By Jay Jamison
A big wasp was angrily buzzing at my kitchen window in my efficiency apartment many years ago. I knocked on the door of my neighbor’s apartment and asked if he had some bug spray. He came over to my place with a can of spray and gave the wasp a tiny spray. The wasp began shaking and dropped from the windowsill in convulsions and eventually it died. “It was overstimulated,” my neighbor said, pointing to an ingredient listed on the can. He was studying entomology and said that the ingredient was a cholinesterase inhibitor. An ancient memory of my college biology class reminded me that cholinesterase regulated nerve impulse transmissions to the brain, without which we would die of overstimulation.
We seem to be living in an age of anxiety, even though there seems to be little outward reason for most of us to be anxious. The economy is doing well, our enemies have at least been checked, unemployment is low, wages are beginning to rise, there are more available jobs than there are applicants, overall crime is trending down, and there are many other measures of better times. So, why are so many people acting as if times are bad?

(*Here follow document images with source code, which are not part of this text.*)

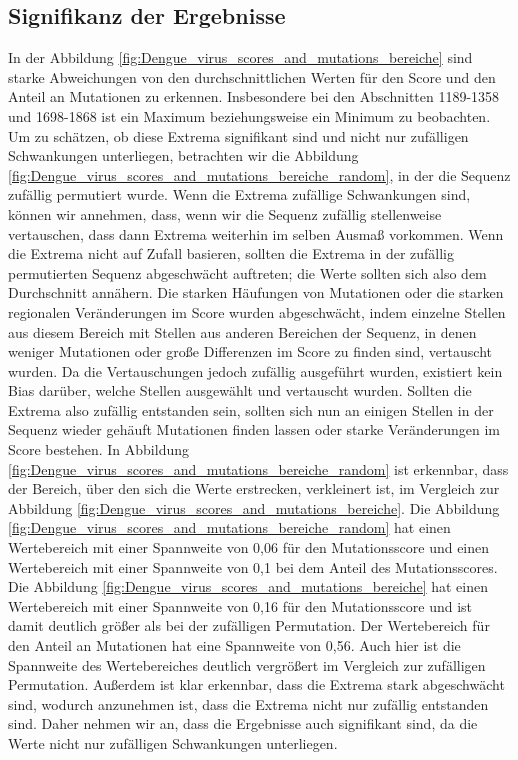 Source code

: \documentclass[german,version-2022-01]{uzl-thesis}
\begin{document}
\subsection{Signifikanz der Ergebnisse}
In der Abbildung \ref{fig:Dengue_virus_scores_and_mutations_bereiche} sind starke Abweichungen von den durchschnittlichen Werten f\"ur den Score und den Anteil an Mutationen zu erkennen. Insbesondere bei den Abschnitten 1189-1358 und 1698-1868 ist ein Maximum beziehungsweise ein Minimum zu beobachten. Um zu sch\"atzen, ob diese Extrema signifikant sind und nicht nur zuf\"alligen Schwankungen unterliegen, betrachten wir die Abbildung \ref{fig:Dengue_virus_scores_and_mutations_bereiche_random}, in der die Sequenz zuf\"allig permutiert wurde. Wenn die Extrema zuf\"allige Schwankungen sind, k\"onnen wir annehmen, dass, wenn wir die Sequenz zuf\"allig stellenweise vertauschen, dass dann Extrema weiterhin im selben Ausma\ss{} vorkommen. Wenn die Extrema nicht auf Zufall basieren, sollten die Extrema in der zuf\"allig permutierten Sequenz abgeschw\"acht auftreten; die Werte sollten sich also dem Durchschnitt ann\"ahern. Die starken H\"aufungen von Mutationen oder die starken regionalen Ver\"anderungen im Score wurden abgeschw\"acht, indem einzelne Stellen aus diesem Bereich mit Stellen aus anderen Bereichen der Sequenz, in denen weniger Mutationen oder gro\ss{}e Differenzen im Score zu finden sind, vertauscht wurden. Da die Vertauschungen jedoch zuf\"allig ausgef\"uhrt wurden, existiert kein Bias dar\"uber, welche Stellen ausgew\"ahlt und vertauscht wurden. Sollten die Extrema also zuf\"allig entstanden sein, sollten sich nun an einigen Stellen in der Sequenz wieder geh\"auft Mutationen finden lassen oder starke Ver\"anderungen im Score bestehen. 
In Abbildung \ref{fig:Dengue_virus_scores_and_mutations_bereiche_random} ist erkennbar, dass der Bereich, \"uber den sich die Werte erstrecken, verkleinert ist, im Vergleich zur Abbildung \ref{fig:Dengue_virus_scores_and_mutations_bereiche}. Die Abbildung \ref{fig:Dengue_virus_scores_and_mutations_bereiche_random} hat einen Wertebereich mit einer Spannweite von 0,06 f\"ur den Mutationsscore und einen Wertebereich mit einer Spannweite von 0,1 bei dem Anteil des Mutationsscores. Die Abbildung \ref{fig:Dengue_virus_scores_and_mutations_bereiche} hat einen Wertebereich mit einer Spannweite von 0,16 f\"ur den Mutationsscore und ist damit deutlich gr\"o\ss{}er als bei der zuf\"alligen Permutation. Der Wertebereich f\"ur den Anteil an Mutationen hat eine Spannweite von 0,56. Auch hier ist die Spannweite des Wertebereiches deutlich vergr\"o\ss{}ert im Vergleich zur zuf\"alligen Permutation. Au\ss{}erdem ist klar erkennbar, dass die Extrema stark abgeschw\"acht sind, wodurch anzunehmen ist, dass die Extrema nicht nur zuf\"allig entstanden sind. Daher nehmen wir an, dass die Ergebnisse auch signifikant sind, da die Werte nicht nur zuf\"alligen Schwankungen unterliegen.  
\end{document}
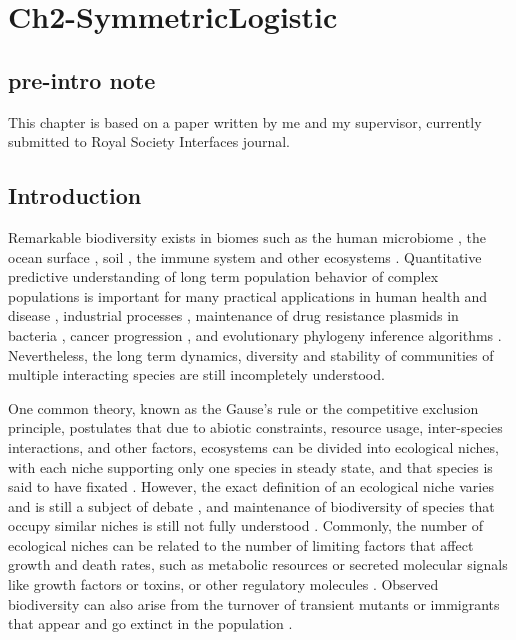 \chapter{Ch2-SymmetricLogistic}



\section*{pre-intro note}
This chapter is based on a paper written by me and my supervisor, currently submitted to Royal Society Interfaces journal. 

\section{Introduction}

Remarkable biodiversity exists in biomes such as the human microbiome \cite{Korem2015,Coburn2015,Palmer2001}, the ocean surface \cite{Hutchinson1961,Cordero2016}, soil \cite{Friedman2016}, the immune system \cite{Weinstein2009,Desponds2015,Stirk2010} and other ecosystems \cite{Tilman1996,Naeem2001}. 
Quantitative predictive understanding of long term population behavior of complex populations is important for many practical applications in human health and disease \cite{Coburn2015,Palmer2001,Kinross2011}, industrial processes \cite{Wolfe2014}, maintenance of drug resistance plasmids in bacteria \cite{Gooding-townsend2015}, cancer progression \cite{Ashcroft2015}, and evolutionary phylogeny inference algorithms \cite{Rice2004,Blythe2007}. 
Nevertheless, the long term dynamics, diversity and stability of communities of multiple interacting species are still incompletely understood.

One common theory, known as the Gause's rule or the competitive exclusion principle, postulates that due to abiotic constraints, resource usage, inter-species interactions, and other factors, ecosystems can be divided into ecological niches, with each niche supporting only one species in steady state, and that species is said to have fixated \cite{Hardin1960,Mayfield2010,Kimura1968,Nadell2013}. 
However, the exact definition of an ecological niche varies and is still a subject of debate \cite{Leibold1995,Hutchinson1961,Abrams1980,Chesson2000,Adler2010,Capitan2017,Fisher2014}, and maintenance of biodiversity of species that occupy similar niches is still not fully understood \cite{May1999,Pennisi2005,Posfai2017}. 
Commonly, the number of ecological niches can be related to the number of limiting factors that affect growth and death rates, such as metabolic resources or secreted molecular signals like growth factors or toxins, or other regulatory molecules \cite{Armstrong1976,McGehee1977a,Armstrong1980,Posfai2017}. 
Observed biodiversity can also arise from the turnover of transient mutants or immigrants that appear and go extinct in the population \cite{Hubbell2001,Desai2007,Carroll2015}.

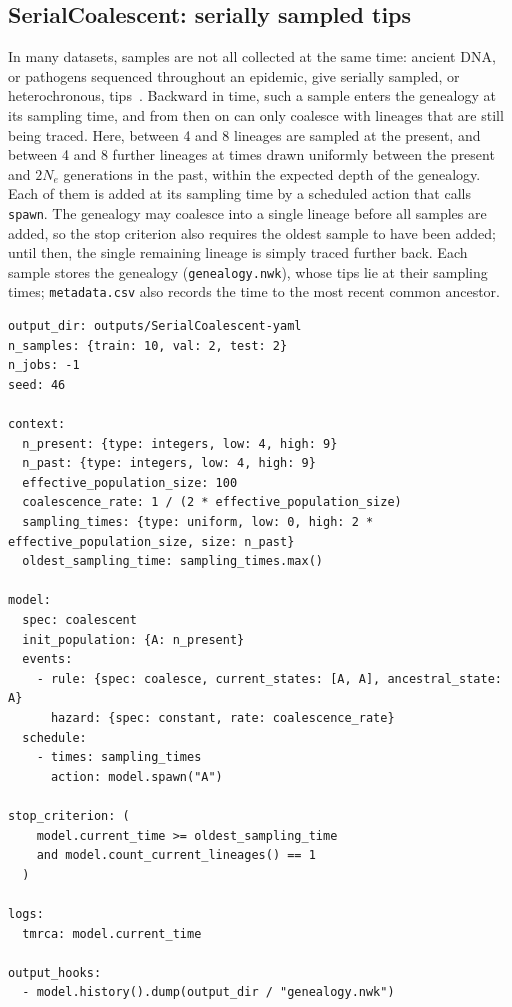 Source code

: \documentclass[11pt]{article}
\begin{document}
\subsection{SerialCoalescent: serially sampled tips}
\label{ex:serialcoal}

In many datasets, samples are not all collected at the same time: ancient DNA,
or pathogens sequenced throughout an epidemic, give serially sampled, or
heterochronous, tips~\citep{drummond2002serial}. Backward in time, such a sample
enters the genealogy at its sampling time, and from then on can only coalesce
with lineages that are still being traced. Here, between 4 and 8 lineages are
sampled at the present, and between 4 and 8 further lineages at times drawn
uniformly between the present and $2N_e$ generations in the past, within the
expected depth of the genealogy. Each of them is added at its sampling time by a
scheduled action that calls \texttt{spawn}. The genealogy may coalesce into a
single lineage before all samples are added, so the stop criterion also requires
the oldest sample to have been added; until then, the single remaining lineage
is simply traced further back. Each sample stores the genealogy
(\texttt{genealogy.nwk}), whose tips lie at their sampling times;
\texttt{metadata.csv} also records the time to the most recent common ancestor.

\begin{lstlisting}[style=cfg]
output_dir: outputs/SerialCoalescent-yaml
n_samples: {train: 10, val: 2, test: 2}
n_jobs: -1
seed: 46

context:
  n_present: {type: integers, low: 4, high: 9}
  n_past: {type: integers, low: 4, high: 9}
  effective_population_size: 100
  coalescence_rate: 1 / (2 * effective_population_size)
  sampling_times: {type: uniform, low: 0, high: 2 * effective_population_size, size: n_past}
  oldest_sampling_time: sampling_times.max()

model:
  spec: coalescent
  init_population: {A: n_present}
  events:
    - rule: {spec: coalesce, current_states: [A, A], ancestral_state: A}
      hazard: {spec: constant, rate: coalescence_rate}
  schedule:
    - times: sampling_times
      action: model.spawn("A")

stop_criterion: (
    model.current_time >= oldest_sampling_time
    and model.count_current_lineages() == 1
  )

logs:
  tmrca: model.current_time

output_hooks:
  - model.history().dump(output_dir / "genealogy.nwk")
\end{lstlisting}
\end{document}
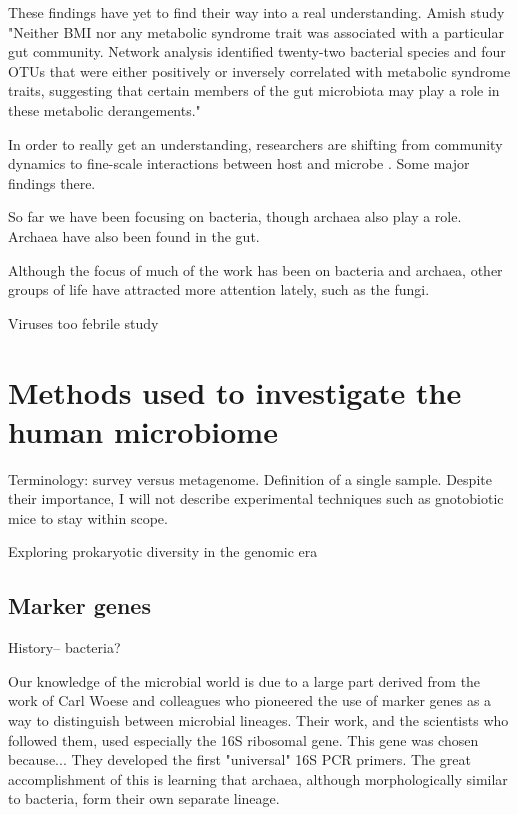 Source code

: \documentclass{amsart}
\begin{document}
These findings have yet to find their way into a real understanding.
Amish study \cite{zupancic2012analysis}
"Neither BMI nor any metabolic syndrome trait was associated with a particular gut community. Network analysis identified twenty-two bacterial species and four OTUs that were either positively or inversely correlated with metabolic syndrome traits, suggesting that certain members of the gut microbiota may play a role in these metabolic derangements."

In order to really get an understanding, researchers are shifting from community dynamics to fine-scale interactions between host and microbe \cite{hooper2012interactions}.
Some major findings there.

So far we have been focusing on bacteria, though archaea also play a role.
Archaea have also been found in the gut.

Although the focus of much of the work has been on bacteria and archaea, other groups of life have attracted more attention lately, such as the fungi.

Viruses too
febrile study \cite{wylie2012sequence}


\section{Methods used to investigate the human microbiome}

Terminology: survey versus metagenome.
Definition of a single sample.
Despite their importance, I will not describe experimental techniques such as gnotobiotic mice to stay within scope.

\cite{hugenholtz2002review}
{Exploring prokaryotic diversity in the genomic era}


\subsection{Marker genes}
History-- bacteria?

Our knowledge of the microbial world is due to a large part derived from the work of Carl Woese and colleagues who pioneered the use of marker genes as a way to distinguish between microbial lineages.
Their work, and the scientists who followed them, used especially the 16S ribosomal gene.
This gene was chosen because...
They developed the first "universal" 16S PCR primers.
The great accomplishment of this is learning that archaea, although morphologically similar to bacteria, form their own separate lineage.
\end{document}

I suggest one possible explanation for heightened anxiety is because we are told on a daily basis that disaster is just around the corner. The greatest disaster for 24/7 cable news broadcasters is the looming possibility that there will be no disaster in the offing. Imagine their consternation at the prospect of informing their viewers that things aren’t so bad after all. Five hundred years ago, Machiavelli wrote that it is safer for a prince to be feared than to be loved, which implies that fear is the stronger emotion upon which to play.
So, fear it is. If you’ve had a chance to watch any of the cable business news channels, it has become increasingly clear that the stock market overreacts every time the chairman of the Federal Reserve Board clears his throat. Meanwhile, when the cable, and even the broadcast networks, go to a commercial break, we are informed about every imaginable fatal disease and the prescription remedies that come with possible awful side-effects — some including death — so, ask your doctor. Now, back to the screaming, hair-on-fire hysterics, who predict a looming financial collapse. Of course, we can always turn off the TV and consult our smart phones. Well, maybe you can, but I can’t because I don’t own a smart phone. I spend too much time staring at computer screens (writing stuff like this), so I refuse to carry a mini computer around with me wherever I go. The simple truth is many of us are overstimulated. Hardly a waking moment goes by when many of us are not bombarded with texts, e-mails and phone calls, while the continuous loop of disaster plays on the TV in the background. We are implored to hurry and buy this or that product now, because supplies are limited, and by the way, this is also a limited time offer, so call to order now! Is it any wonder so many of us are anxious and constantly exhausted? Unlike the unfortunate wasp, we can actually decide to slow things down from the hectic pace and set aside a little quiet time for ourselves. There, that’s better.